Facts About Fascial Distortion Model
With each day comes new discoveries that take the human race to a whole new level. Although not a very recent one, the fascial distortion model was Dr. Typaldos’ invention that has brought a lot of significance to the medical field. Fascial distortion model or FDM is anatomically based perspective that helps in the treatment of orthopedic injuries as well as other medical conditions that have been resistant to treatment in the past years. The American physician Dr. Stephen Typaldos came up with this new type of injury treatment way back in 1991. This new medical approach has helped thousands of patients across America, Europe and even Asia.
Fascial distortion model has a lot of clinical significance. When it is applied manually as it is designed to work, it can lead to rapid as well as complete recovery of various injured body parts that were previously not treated adequately. Some of these musculoskeletal injuries include ankle sprains, pulled muscles, knee strains, frozen shoulders and others. This new method of injury treatment is not just a collection of applied techniques but a comprehensive perspective of understanding injuries and handling them appropriately. The FDM is a method that will propel the medical practice to greater heights in managing injuries that exist presently or that have nagged patients in the past.
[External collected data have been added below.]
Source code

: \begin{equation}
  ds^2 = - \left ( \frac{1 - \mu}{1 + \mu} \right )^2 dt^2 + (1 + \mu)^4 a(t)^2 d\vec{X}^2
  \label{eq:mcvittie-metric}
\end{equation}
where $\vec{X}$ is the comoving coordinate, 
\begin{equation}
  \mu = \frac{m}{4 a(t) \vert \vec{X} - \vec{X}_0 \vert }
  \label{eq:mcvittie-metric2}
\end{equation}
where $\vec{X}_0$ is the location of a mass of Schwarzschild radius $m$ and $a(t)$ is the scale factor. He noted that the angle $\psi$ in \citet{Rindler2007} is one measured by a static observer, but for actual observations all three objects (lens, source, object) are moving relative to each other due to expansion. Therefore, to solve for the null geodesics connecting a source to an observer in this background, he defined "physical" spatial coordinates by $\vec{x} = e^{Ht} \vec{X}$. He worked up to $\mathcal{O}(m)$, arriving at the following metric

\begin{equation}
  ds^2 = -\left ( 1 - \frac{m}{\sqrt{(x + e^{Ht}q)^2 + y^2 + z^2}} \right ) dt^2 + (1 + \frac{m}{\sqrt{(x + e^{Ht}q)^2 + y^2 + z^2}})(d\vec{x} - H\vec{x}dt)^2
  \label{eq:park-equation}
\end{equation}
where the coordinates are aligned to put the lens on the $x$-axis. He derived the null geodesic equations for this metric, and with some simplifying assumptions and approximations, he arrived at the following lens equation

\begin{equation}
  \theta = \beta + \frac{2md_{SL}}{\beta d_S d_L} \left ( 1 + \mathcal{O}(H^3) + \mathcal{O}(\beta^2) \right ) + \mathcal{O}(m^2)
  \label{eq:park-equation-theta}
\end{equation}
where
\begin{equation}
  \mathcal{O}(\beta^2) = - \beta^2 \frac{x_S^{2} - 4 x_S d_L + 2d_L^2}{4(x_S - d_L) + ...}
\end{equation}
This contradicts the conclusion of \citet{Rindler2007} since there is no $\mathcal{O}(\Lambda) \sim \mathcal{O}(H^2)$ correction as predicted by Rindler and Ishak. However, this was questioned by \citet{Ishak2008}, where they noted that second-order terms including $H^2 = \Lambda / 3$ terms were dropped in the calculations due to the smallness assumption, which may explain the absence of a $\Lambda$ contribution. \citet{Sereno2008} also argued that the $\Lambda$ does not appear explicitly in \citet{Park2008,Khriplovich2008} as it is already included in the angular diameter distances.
Fascial distortion model comprises six basic pathological components referred to as principal fascial distortion types. Usually, fascial distortions take place in the fascial tissues which are the connective body tissues that make up fascial bands, tendons, adhesions, ligaments, retinacula, myofascia as well as other tissues which surround nerves, organs, bones and body organs. However, they are often diagnosed as strains, pulled muscles, muscle tears, bursitis, arthritis, fibromyalgia, tendonitis, sprains, pulled muscles and many more. This leads to wrong or ineffective treatment as a result of wrong prescriptions. The six fascial types are:
Triggerband – This is a common fascial distortion that causes a pulling or burning pain on fascial structures of linear structures.
Herniated Triggerpoints – This type of distortion is very rare and involves the abnormal protrusion through fascial plane.
Continuum Distortion – These kinds of distortions hurt a single spot and most patients point at just one place.
Folding Distortion – They commonly occur around joints.
Cylinder Distortion – They cause pain in areas that are not folded.
Tectonic Fixation – This leads to a feeling like the joints getting fixed and not wanting to loosen up. When all these types of pain present themselves, an individual should seek treatment through the fascial distortion model.
People often ask: how does the fascial distortion model work? A sprained ankle is relatively distinct from a pulled muscle on the ankle. However, the FDM treats both these injuries as almost similar in that the clinical result is the same. All the same, every type of fascial distortion is treated differently with its own clinical presentation to come up with a successful treatment that is applied to a specific directional course that is designed to deal with the type of injury. This, therefore, implies that any doctor using the Fascial distortion model process must first of all identify the type of distortion if it is lumbar strain, dislocation, fibromyalgia or ankle fracture.